Electrocardiography: A double-blind, placebo-controlled, randomised, multiple dose study was performed in two cohorts of healthy adult subjects (CYP2D6 intermediate and extensive metabolizers). In the first cohort, subjects received once-daily oral dosing for 28 days with fluoxetine 20 mg (N = 12) or placebo (N = 4), whilst in the second cohort, subjects received once-daily oral dosing for 28 days with fluoxetine 40 mg (N = 12) or placebo (N = 4). Serial ECG assessments were performed at baseline and on days 1 and 28 of treatment.

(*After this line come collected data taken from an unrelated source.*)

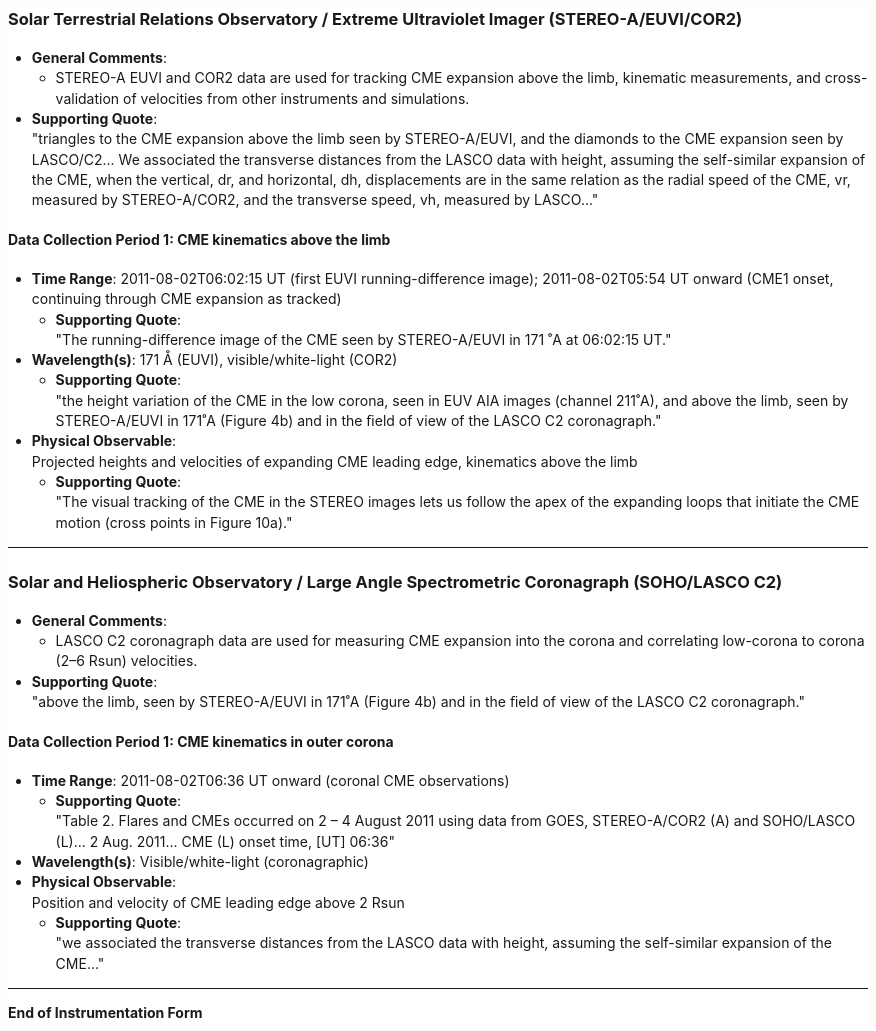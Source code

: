 
### Solar Terrestrial Relations Observatory / Extreme Ultraviolet Imager (STEREO-A/EUVI/COR2)

- **General Comments**:
  - STEREO-A EUVI and COR2 data are used for tracking CME expansion above the limb, kinematic measurements, and cross-validation of velocities from other instruments and simulations.
- **Supporting Quote**:  
  "triangles to the CME expansion above the limb seen by STEREO-A/EUVI, and the diamonds to the CME expansion seen by LASCO/C2... We associated the transverse distances from the LASCO data with height, assuming the self-similar expansion of the CME, when the vertical, dr, and horizontal, dh, displacements are in the same relation as the radial speed of the CME, vr, measured by STEREO-A/COR2, and the transverse speed, vh, measured by LASCO..."

#### Data Collection Period 1: CME kinematics above the limb 
- **Time Range**: 2011-08-02T06:02:15 UT (first EUVI running-difference image); 2011-08-02T05:54 UT onward (CME1 onset, continuing through CME expansion as tracked)
  - **Supporting Quote**:  
    "The running-diﬀerence image of the CME seen by STEREO-A/EUVI in 171 ˚A at 06:02:15 UT."
- **Wavelength(s)**: 171 Å (EUVI), visible/white-light (COR2)
  - **Supporting Quote**:  
    "the height variation of the CME in the low corona, seen in EUV AIA images (channel 211˚A), and above the limb, seen by STEREO-A/EUVI in 171˚A (Figure 4b) and in the ﬁeld of view of the LASCO C2 coronagraph."
- **Physical Observable**:  
  Projected heights and velocities of expanding CME leading edge, kinematics above the limb
  - **Supporting Quote**:  
    "The visual tracking of the CME in the STEREO images lets us follow the apex of the expanding loops that initiate the CME motion (cross points in Figure 10a)."

---

### Solar and Heliospheric Observatory / Large Angle Spectrometric Coronagraph (SOHO/LASCO C2)

- **General Comments**:
  - LASCO C2 coronagraph data are used for measuring CME expansion into the corona and correlating low-corona to corona (2–6 Rsun) velocities.
- **Supporting Quote**:  
  "above the limb, seen by STEREO-A/EUVI in 171˚A (Figure 4b) and in the ﬁeld of view of the LASCO C2 coronagraph."

#### Data Collection Period 1: CME kinematics in outer corona
- **Time Range**: 2011-08-02T06:36 UT onward (coronal CME observations)
  - **Supporting Quote**:  
    "Table 2. Flares and CMEs occurred on 2 – 4 August 2011 using data from GOES, STEREO-A/COR2 (A) and SOHO/LASCO (L)... 2 Aug. 2011... CME (L) onset time, [UT] 06:36"
- **Wavelength(s)**: Visible/white-light (coronagraphic)
- **Physical Observable**:  
  Position and velocity of CME leading edge above 2 Rsun
  - **Supporting Quote**:  
    "we associated the transverse distances from the LASCO data with height, assuming the self-similar expansion of the CME..."

---

**End of Instrumentation Form**
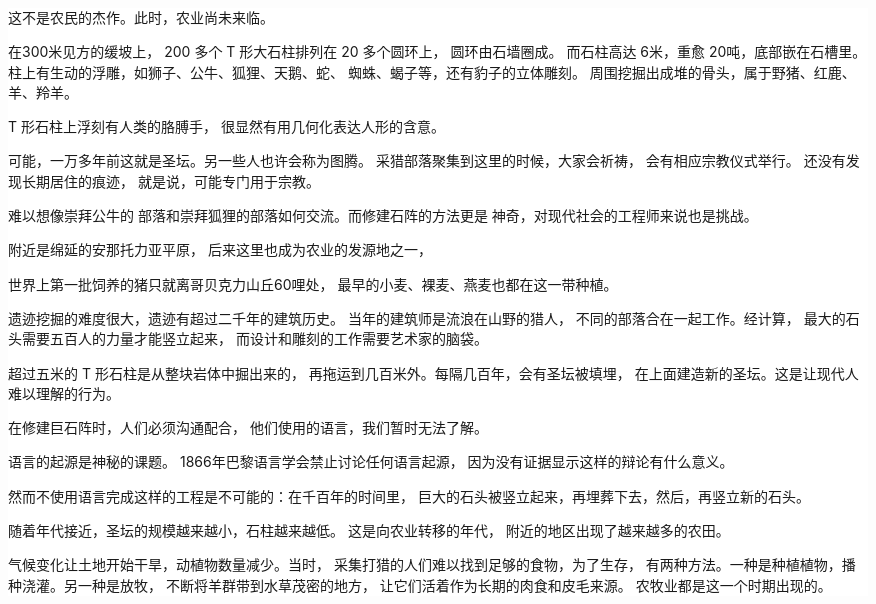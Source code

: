 这不是农民的杰作。此时，农业尚未来临。

在300米见方的缓坡上，
200 多个 T 形大石柱排列在 20 多个圆环上，
圆环由石墙圈成。
而石柱高达 6米，重愈 20吨，底部嵌在石槽里。
柱上有生动的浮雕，如狮子、公牛、狐狸、天鹅、蛇、
蜘蛛、蝎子等，还有豹子的立体雕刻。
周围挖掘出成堆的骨头，属于野猪、红鹿、羊、羚羊。

T 形石柱上浮刻有人类的胳膊手，
很显然有用几何化表达人形的含意。

可能，一万多年前这就是圣坛。另一些人也许会称为图腾。
采猎部落聚集到这里的时候，大家会祈祷，
会有相应宗教仪式举行。
还没有发现长期居住的痕迹，
就是说，可能专门用于宗教。

难以想像崇拜公牛的
部落和崇拜狐狸的部落如何交流。而修建石阵的方法更是
神奇，对现代社会的工程师来说也是挑战。

附近是绵延的安那托力亚平原，
后来这里也成为农业的发源地之一，

世界上第一批饲养的猪只就离哥贝克力山丘60哩处，
最早的小麦、裸麦、燕麦也都在这一带种植。

遗迹挖掘的难度很大，遗迹有超过二千年的建筑历史。
当年的建筑师是流浪在山野的猎人，
不同的部落合在一起工作。经计算，
最大的石头需要五百人的力量才能竖立起来，
而设计和雕刻的工作需要艺术家的脑袋。

超过五米的 T 形石柱是从整块岩体中掘出来的，
再拖运到几百米外。每隔几百年，会有圣坛被填埋，
在上面建造新的圣坛。这是让现代人难以理解的行为。

在修建巨石阵时，人们必须沟通配合，
他们使用的语言，我们暂时无法了解。

语言的起源是神秘的课题。
1866年巴黎语言学会禁止讨论任何语言起源，
因为没有证据显示这样的辩论有什么意义。

然而不使用语言完成这样的工程是不可能的：在千百年的时间里，
巨大的石头被竖立起来，再埋葬下去，然后，再竖立新的石头。

随着年代接近，圣坛的规模越来越小，石柱越来越低。
这是向农业转移的年代，
附近的地区出现了越来越多的农田。

气候变化让土地开始干旱，动植物数量减少。当时，
采集打猎的人们难以找到足够的食物，为了生存，
有两种方法。一种是种植植物，播种浇灌。另一种是放牧，
不断将羊群带到水草茂密的地方，
让它们活着作为长期的肉食和皮毛来源。
农牧业都是这一个时期出现的。
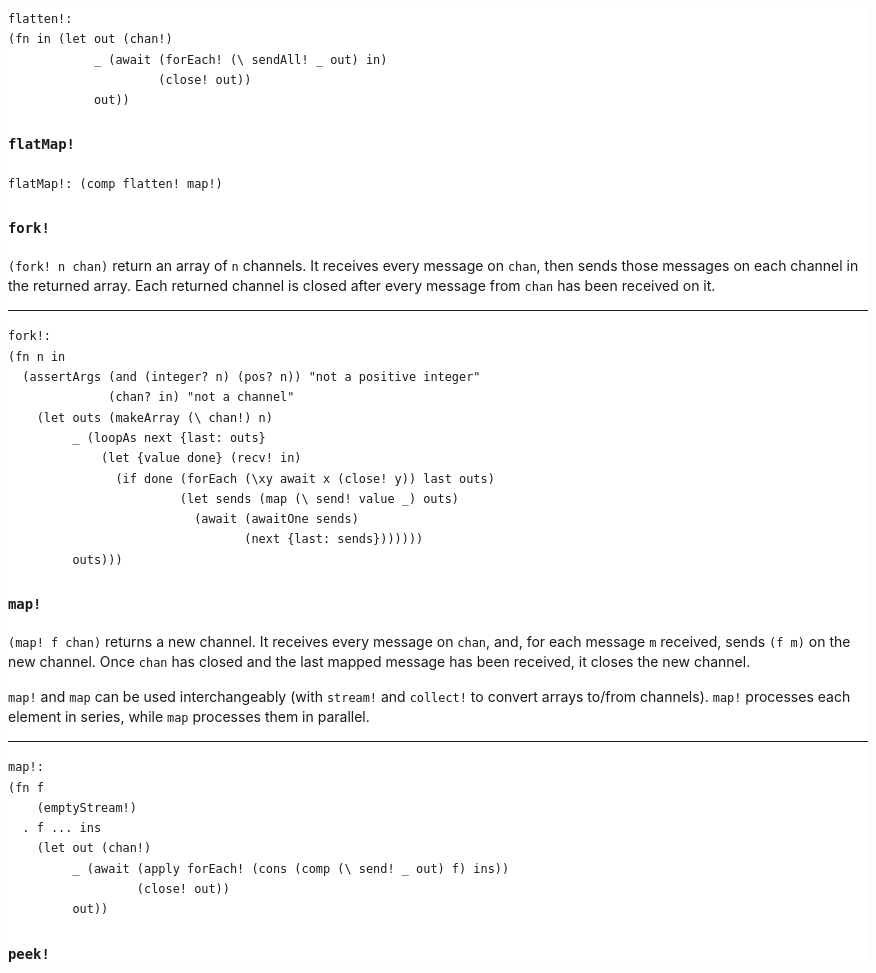 
    flatten!:
    (fn in (let out (chan!)
                _ (await (forEach! (\ sendAll! _ out) in)
                         (close! out))
                out))

### `flatMap!`

    flatMap!: (comp flatten! map!)

### `fork!`

`(fork! n chan)` return an array of `n` channels. It receives every message on `chan`, then sends those messages on each channel in the returned array. Each returned channel is closed after every message from `chan` has been received on it.

---

    fork!:
    (fn n in
      (assertArgs (and (integer? n) (pos? n)) "not a positive integer"
                  (chan? in) "not a channel"
        (let outs (makeArray (\ chan!) n)
             _ (loopAs next {last: outs}
                 (let {value done} (recv! in)
                   (if done (forEach (\xy await x (close! y)) last outs)
                            (let sends (map (\ send! value _) outs)
                              (await (awaitOne sends)
                                     (next {last: sends}))))))
             outs)))

### `map!`

`(map! f chan)` returns a new channel. It receives every message on `chan`, and, for each message `m` received, sends `(f m)` on the new channel. Once `chan` has closed and the last mapped message has been received, it closes the new channel.

`map!` and `map` can be used interchangeably (with `stream!` and `collect!` to convert arrays to/from channels). `map!` processes each element in series, while `map` processes them in parallel.

---

    map!:
    (fn f
        (emptyStream!)
      . f ... ins
        (let out (chan!)
             _ (await (apply forEach! (cons (comp (\ send! _ out) f) ins))
                      (close! out))
             out))

### `peek!`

For the 40 mg fluoxetine treatment (N = 12), the maximal mean difference from placebo in change from time-averaged baseline in QTcF (QT/RR0.33) was 12.005 msec (90% CI 4.412, 19.598) on day 28. For the 20 mg treatment, the corresponding placebo-adjusted increase in the QTcF interval was 4.841 msec (90% CI -4.009, 13.69) (see Cardiovascular under Precautions; Clinical Trial Adverse Drug Reactions: Adults: ECG Findings under Adverse Reactions; Post-Market Adverse Drug Reactions under Adverse Reactions; Drug-Drug Interactions: QTc-Prolonging Drugs under Interactions).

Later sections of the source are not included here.